Os truques do proverbial “dividir para reinar” aproveitaram a ausência de Modi em Astana como prova de uma séria cisão Índia-China. Bobagem. Jaishankar, após uma reunião bilateral com Wang Yi, declarou – de uma forma metafórica à moda chinesa – que “ os três mútuos — respeito mútuo, sensibilidade mútua e interesse mútuo — guiarão nossos laços bilaterais ”.
Isso se aplica ao impasse de fronteira ainda não resolvido; ao delicado equilíbrio que Nova Déli precisa encontrar para apaziguar os americanos em sua obsessão pelo Indo-Pacífico (ninguém na Ásia usa o termo “Indo-Pacífico”; é Ásia-Pacífico); e também se relaciona às aspirações indianas quando se trata de ser um líder do Sul Global em comparação com a China.
A China se considera parte do Sul Global . Wang Yiwei, da Universidade Renmin, autor do que é indiscutivelmente o melhor livro sobre as Novas Rotas da Seda ( Iniciativa Cinturão e Rota ,BRI), argumenta que Pequim acolhe um “senso de identidade” fornecido pelo fato de representar o Sul Global e foi obrigada a resistir à hegemonia de Washington e à retórica da “desglobalização”.
A Nova Matriz Multi-Nodal
Astana revelou novamente como os principais impulsionadores da OCX estão avançando rapidamente sobre tudo, desde cooperação energética até corredores de transporte transfronteiriços. Putin e Xi discutiram o progresso na construção do enorme gasoduto Power of Siberia 2, bem como a necessidade da Ásia Central de ter a China como fornecedora de fundos e tecnologia para desenvolver suas economias.

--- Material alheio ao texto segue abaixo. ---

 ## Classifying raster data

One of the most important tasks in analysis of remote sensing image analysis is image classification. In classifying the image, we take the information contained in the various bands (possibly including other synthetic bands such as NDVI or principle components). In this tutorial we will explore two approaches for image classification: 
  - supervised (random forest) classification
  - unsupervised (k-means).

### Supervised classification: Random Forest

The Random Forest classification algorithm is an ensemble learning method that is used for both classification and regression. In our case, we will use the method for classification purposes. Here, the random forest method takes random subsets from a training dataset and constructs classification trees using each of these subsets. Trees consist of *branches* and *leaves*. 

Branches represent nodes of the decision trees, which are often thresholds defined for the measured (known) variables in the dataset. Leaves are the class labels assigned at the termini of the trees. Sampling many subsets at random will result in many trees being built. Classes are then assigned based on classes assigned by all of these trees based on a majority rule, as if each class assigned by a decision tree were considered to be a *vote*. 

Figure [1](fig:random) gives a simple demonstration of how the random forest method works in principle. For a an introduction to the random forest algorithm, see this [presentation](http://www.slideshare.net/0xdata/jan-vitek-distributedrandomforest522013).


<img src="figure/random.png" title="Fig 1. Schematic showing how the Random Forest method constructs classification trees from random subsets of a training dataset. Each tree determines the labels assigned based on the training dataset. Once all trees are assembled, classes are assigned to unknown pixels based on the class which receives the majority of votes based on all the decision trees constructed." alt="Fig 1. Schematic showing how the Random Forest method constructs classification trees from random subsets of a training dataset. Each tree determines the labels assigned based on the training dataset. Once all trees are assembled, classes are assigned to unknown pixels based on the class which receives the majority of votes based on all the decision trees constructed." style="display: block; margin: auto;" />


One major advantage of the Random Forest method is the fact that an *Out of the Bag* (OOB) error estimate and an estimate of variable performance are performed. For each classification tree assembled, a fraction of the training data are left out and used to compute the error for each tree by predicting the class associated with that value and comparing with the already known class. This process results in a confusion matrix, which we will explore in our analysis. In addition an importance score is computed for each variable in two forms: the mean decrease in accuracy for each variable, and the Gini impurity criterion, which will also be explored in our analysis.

A China é agora o maior parceiro comercial do Cazaquistão (comércio bilateral de 41 bilhões de dólares, e aumentando). Crucialmente, quando Xi se encontrou com o presidente cazaque Kassym-Jomart Tokayev, ele apoiou a proposta de Astana de se juntar ao BRICS+.
Tokayev estava radiante: “ Aprofundar a cooperação amigável e estratégica com a China é uma prioridade estratégica inabalável para o Cazaquistão .” E isso significa mais projetos ao BRI.

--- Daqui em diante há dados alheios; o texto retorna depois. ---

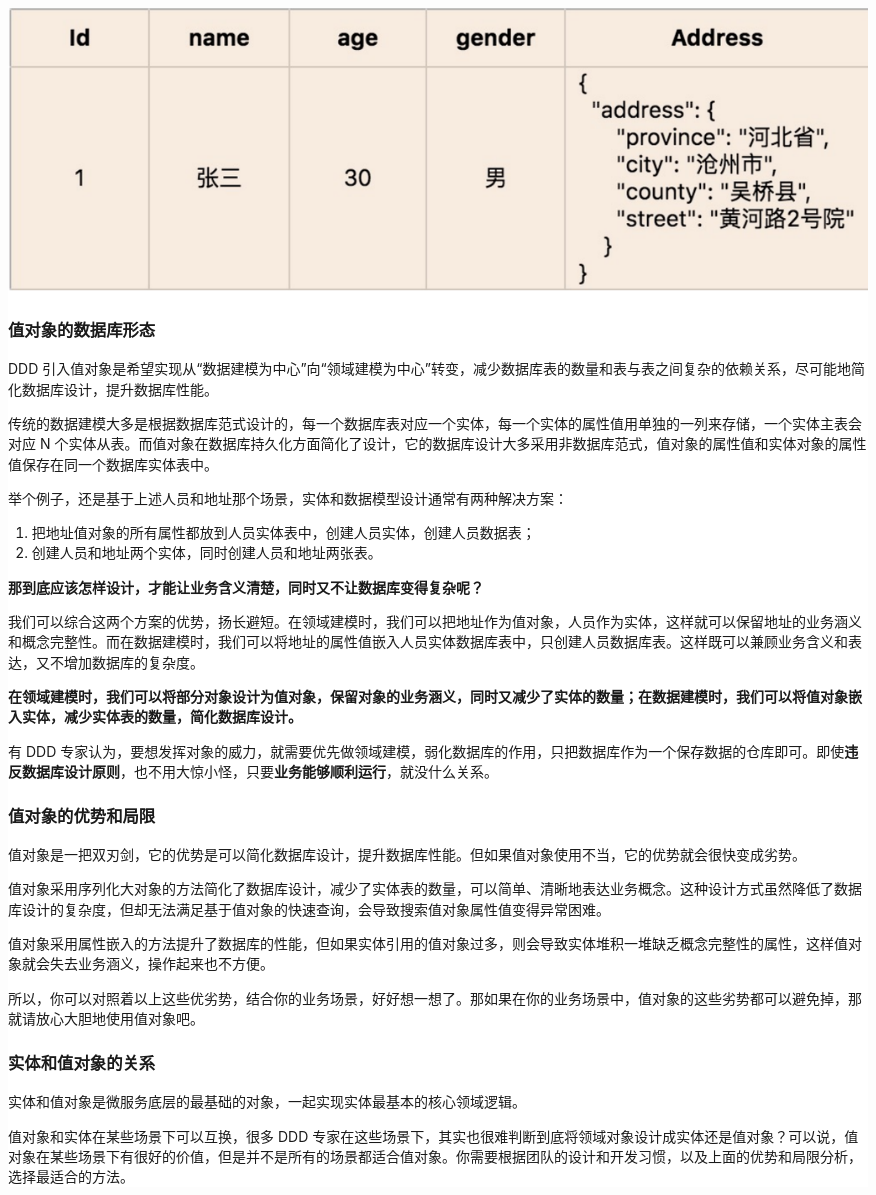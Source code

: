    ![1703766412028](DDD-基础.assets/1703766412028.png)

### 值对象的数据库形态

DDD 引入值对象是希望实现从“数据建模为中心”向“领域建模为中心”转变，减少数据库表的数量和表与表之间复杂的依赖关系，尽可能地简化数据库设计，提升数据库性能。

传统的数据建模大多是根据数据库范式设计的，每一个数据库表对应一个实体，每一个实体的属性值用单独的一列来存储，一个实体主表会对应 N 个实体从表。而值对象在数据库持久化方面简化了设计，它的数据库设计大多采用非数据库范式，值对象的属性值和实体对象的属性值保存在同一个数据库实体表中。 

举个例子，还是基于上述人员和地址那个场景，实体和数据模型设计通常有两种解决方案：

1. 把地址值对象的所有属性都放到人员实体表中，创建人员实体，创建人员数据表；
2. 创建人员和地址两个实体，同时创建人员和地址两张表。 

**那到底应该怎样设计，才能让业务含义清楚，同时又不让数据库变得复杂呢？**

我们可以综合这两个方案的优势，扬长避短。在领域建模时，我们可以把地址作为值对象，人员作为实体，这样就可以保留地址的业务涵义和概念完整性。而在数据建模时，我们可以将地址的属性值嵌入人员实体数据库表中，只创建人员数据库表。这样既可以兼顾业务含义和表达，又不增加数据库的复杂度。 

**在领域建模时，我们可以将部分对象设计为值对象，保留对象的业务涵义，同时又减少了实体的数量；在数据建模时，我们可以将值对象嵌入实体，减少实体表的数量，简化数据库设计。**

有 DDD 专家认为，要想发挥对象的威力，就需要优先做领域建模，弱化数据库的作用，只把数据库作为一个保存数据的仓库即可。即使**违反数据库设计原则**，也不用大惊小怪，只要**业务能够顺利运行**，就没什么关系。

### 值对象的优势和局限

值对象是一把双刃剑，它的优势是可以简化数据库设计，提升数据库性能。但如果值对象使用不当，它的优势就会很快变成劣势。

值对象采用序列化大对象的方法简化了数据库设计，减少了实体表的数量，可以简单、清晰地表达业务概念。这种设计方式虽然降低了数据库设计的复杂度，但却无法满足基于值对象的快速查询，会导致搜索值对象属性值变得异常困难。 

值对象采用属性嵌入的方法提升了数据库的性能，但如果实体引用的值对象过多，则会导致实体堆积一堆缺乏概念完整性的属性，这样值对象就会失去业务涵义，操作起来也不方便。

所以，你可以对照着以上这些优劣势，结合你的业务场景，好好想一想了。那如果在你的业务场景中，值对象的这些劣势都可以避免掉，那就请放心大胆地使用值对象吧。

### 实体和值对象的关系

实体和值对象是微服务底层的最基础的对象，一起实现实体最基本的核心领域逻辑。

值对象和实体在某些场景下可以互换，很多 DDD 专家在这些场景下，其实也很难判断到底将领域对象设计成实体还是值对象？可以说，值对象在某些场景下有很好的价值，但是并不是所有的场景都适合值对象。你需要根据团队的设计和开发习惯，以及上面的优势和局限分析，选择最适合的方法。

O Cazaquistão – que compartilha uma fronteira de mais de 1.700 km com Xinjiang – é absolutamente central em todas essas frentes: BRI, OCX, UEE, em breve BRICS e, por último, mas não menos importante, a Rota Internacional de Transporte Transcaspiana.
Este é o famoso Corredor do Meio que liga a China à Europa via Cazaquistão, Mar Cáspio, Geórgia, Turquia e Mar Negro.

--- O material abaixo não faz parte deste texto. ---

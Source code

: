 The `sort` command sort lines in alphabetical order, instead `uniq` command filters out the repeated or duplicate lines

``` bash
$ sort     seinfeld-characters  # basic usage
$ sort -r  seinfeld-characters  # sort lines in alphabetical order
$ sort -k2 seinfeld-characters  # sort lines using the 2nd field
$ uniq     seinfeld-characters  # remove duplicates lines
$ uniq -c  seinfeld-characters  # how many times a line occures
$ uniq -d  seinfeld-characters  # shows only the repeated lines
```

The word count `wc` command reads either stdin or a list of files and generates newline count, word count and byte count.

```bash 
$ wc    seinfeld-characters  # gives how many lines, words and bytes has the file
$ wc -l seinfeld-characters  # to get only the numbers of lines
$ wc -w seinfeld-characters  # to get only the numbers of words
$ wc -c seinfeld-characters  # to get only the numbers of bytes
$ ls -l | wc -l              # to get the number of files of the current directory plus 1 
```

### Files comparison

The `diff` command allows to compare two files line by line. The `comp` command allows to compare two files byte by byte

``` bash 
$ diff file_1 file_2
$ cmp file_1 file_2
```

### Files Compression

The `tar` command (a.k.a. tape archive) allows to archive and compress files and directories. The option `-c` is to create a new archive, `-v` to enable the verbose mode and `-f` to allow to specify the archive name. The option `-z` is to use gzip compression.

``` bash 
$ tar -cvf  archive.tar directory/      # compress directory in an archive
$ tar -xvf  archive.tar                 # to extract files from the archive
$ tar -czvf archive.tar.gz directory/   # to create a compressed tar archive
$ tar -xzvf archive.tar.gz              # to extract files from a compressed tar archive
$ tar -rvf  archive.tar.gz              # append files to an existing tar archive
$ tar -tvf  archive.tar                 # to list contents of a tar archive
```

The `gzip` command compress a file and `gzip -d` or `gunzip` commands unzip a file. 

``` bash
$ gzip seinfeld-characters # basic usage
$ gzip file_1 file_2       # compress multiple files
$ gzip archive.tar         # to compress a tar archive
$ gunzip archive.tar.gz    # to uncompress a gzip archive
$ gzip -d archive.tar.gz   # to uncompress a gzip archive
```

Sim, esse corredor ignora a Rússia: a principal razão é que os comerciantes chineses e europeus estão aterrorizados com as sanções secundárias americanas. Pequim, pragmaticamente, apoia a construção desse corredor como um projeto BRI desde 2022. Xi e Tokayev realmente abriram o que também pode ser chamado de Expresso Transcaspiano China-Europa via link de vídeo; eles viram os primeiros caminhões chineses chegando pela estrada para um porto do Mar Cáspio-Cazaque.
Xi e Putin discutiram o corredor, é claro. A Rússia entende as restrições chinesas. E, afinal, o comércio Rússia-China usa seus próprios corredores – à prova de sanções.
Mais uma vez, os hacks do dividir para reinar – alheios ao óbvio, para não mencionar os pontos mais sutis da integração da Eurásia – recorrem à sua mesma velha narrativa empoeirada: o Sul Global está fraturado, a China e a Rússia não concordam sobre o papel da OCX, BRI e UEE. Bobagem, de novo.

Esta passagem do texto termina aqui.